Другие новоиспеченные вельможи были таковы же: Завадовский был пьяница и умер (в янв. 1812), вспомнив старинку, как говорили, с старым другом своим, князем Лопухиным. Храповицкий, человек большого ума и дарований, был большой гуляка. Однажды приехал в Петербург какой-то степняк по делам своим и, имея письмо к Храповицкому от одного важного человека в провинции, отправился к нему, но не застал дома. Оттуда поехал он на Крестовский остров, вошел в трактир и, видя накрытый стол, сел и велел подавать обедать. Прислужник, полагая, что он принадлежит к компании, заказавшей обед, исполнил его требование. В это время вошла эта компания и расположилась за столом. Один из ее членов, увидев чужого и заметив по его приемам, что он приезжий провинциал, стал над ним подтрунивать. Странник сначала отшучивался, но потом, когда нападения усилились, стал браниться, а, наконец, отвечал за дерзость пощечиной. Завязалась драка, из которой степной герой вышел победителем, оставив под глазами краснорожих своих супостатов багровые следы своей храбрости. Выспавшись на другой день, он поспешил поранее отправиться к Храповицкому. «Барин дома, — сказали ему, — но не очень здоров и никого не принимает». Приезжий приказал, однако, доложить о себе и сказать, что привез письмо от такого лица, которому Храповицкий ни в чем не откажет. Он был принят. Его ввели в спальню, завешенную со всех сторон. Приблизившись к постели, он с низким поклоном отдал письмо и прибавил комплимент от себя, но, лишь только раздались звуки его голоса, Храповицкий сказал ему:

— Ваш голос мне что-то знаком. Я вас видел, а где не помню.

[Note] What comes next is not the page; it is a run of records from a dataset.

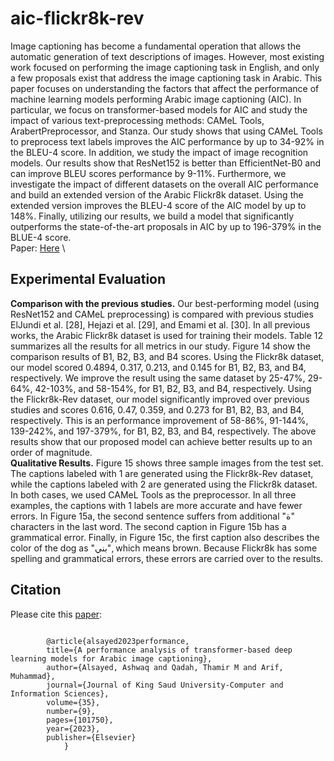 # aic-flickr8k-rev
Image captioning has become a fundamental operation that allows the automatic generation of text descriptions of images. However, most existing work focused on performing the image captioning task in English, and only a few proposals exist that address the image captioning task in Arabic. This paper focuses on understanding the factors that affect the performance of machine learning models performing Arabic image captioning (AIC). In particular, we focus on transformer-based models for AIC and study the impact of various text-preprocessing methods: CAMeL Tools, ArabertPreprocessor, and Stanza. Our study shows that using CAMeL Tools to preprocess text labels improves the AIC performance by up to 34-92% in the BLEU-4 score. In addition, we study the impact of image recognition models. Our results show that ResNet152 is better than EfficientNet-B0 and can improve BLEU scores performance by 9-11%. Furthermore, we investigate the impact of different datasets on the overall AIC performance and build an extended version of the Arabic Flickr8k dataset. Using the extended version improves the BLEU-4 score of the AIC model by up to 148%. Finally, utilizing our results, we build a model that significantly outperforms the state-of-the-art proposals in AIC by up to 196-379% in the BLUE-4 score.
\
Paper: [Here](https://www.sciencedirect.com/science/article/pii/S131915782300304X)
\

## Experimental Evaluation

**Comparison with the previous studies.** Our best-performing model (using ResNet152 and CAMeL preprocessing) is compared with previous studies ElJundi et al. [28], Hejazi et al. [29], and Emami et al. [30]. In all previous works, the Arabic Flickr8k dataset is used for training their models. Table 12 summarizes all the results for all metrics in our study. Figure 14 show the comparison results of B1, B2, B3, and B4 scores. Using the Flickr8k dataset, our model scored 0.4894, 0.317, 0.213, and 0.145 for B1, B2, B3, and B4, respectively. We improve the result using the same dataset by 25-47%, 29-64%, 42-103%, and 58-154%, for B1, B2, B3, and B4, respectively. Using the Flickr8k-Rev dataset, our model significantly improved over previous studies and scores 0.616, 0.47, 0.359, and 0.273 for B1, B2, B3, and B4, respectively. This is an performance improvement of 58-86%, 91-144%, 139-242%, and 197-379%, for B1, B2, B3, and B4, respectively. The above results show that our proposed model can achieve better results up to an order of magnitude.
\
**Qualitative Results.** Figure 15 shows three sample images from the test set. The captions labeled with 1 are generated using the Flickr8k-Rev dataset, while the captions labeled with 2 are generated using the Flickr8k dataset. In both cases, we used CAMeL Tools as the preprocessor. In all three examples, the captions with 1 labels are more accurate and have fewer errors. In Figure 15a, the second sentence suffers from additional "ة" characters in the last word. The second caption in Figure 15b has a grammatical error. Finally, in Figure 15c, the first caption also describes the color of the dog as "بني", which means brown. Because Flickr8k has some spelling and grammatical errors, these errors are carried over to the results.

## Citation
Please cite this [paper](https://www.sciencedirect.com/science/article/pii/S131915782300304X):
<pre><code>
        @article{alsayed2023performance,
        title={A performance analysis of transformer-based deep learning models for Arabic image captioning},
        author={Alsayed, Ashwaq and Qadah, Thamir M and Arif, Muhammad},
        journal={Journal of King Saud University-Computer and Information Sciences},
        volume={35},
        number={9},
        pages={101750},
        year={2023},
        publisher={Elsevier}
            }
</code></pre>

— Быть не может, — отвечал тот, — чтоб я имел это счастье. Я только вчера приехал в Петербург.

— Нет, точно я вас знаю, — сказал Храповицкий и велел поднять штору.

Степняк взглянул на него и обмер: это был тот самый человек, которого он приколотил накануне. Храповицкий, позабавившись его смущением, подал ему руку и сказал: «Ну полно, помиримся. Сделаю для вас что могу, а кто старое помянет, тому глаз вон». Он не только сделал все что мог для посетителя, но и принимал его с тех пор как друга…

Все это рассказываю я вам на лугу перед домом графа Строганова. Жизнь на Черной речке до того понравилась всему нашему семейству, что отец мой решился провести там и следующий год: наняли другой, просторный дом с садиком; пристроили к нему галерею; подле соорудили кухню и, в ожидании будущих благ, отправились осенью в город…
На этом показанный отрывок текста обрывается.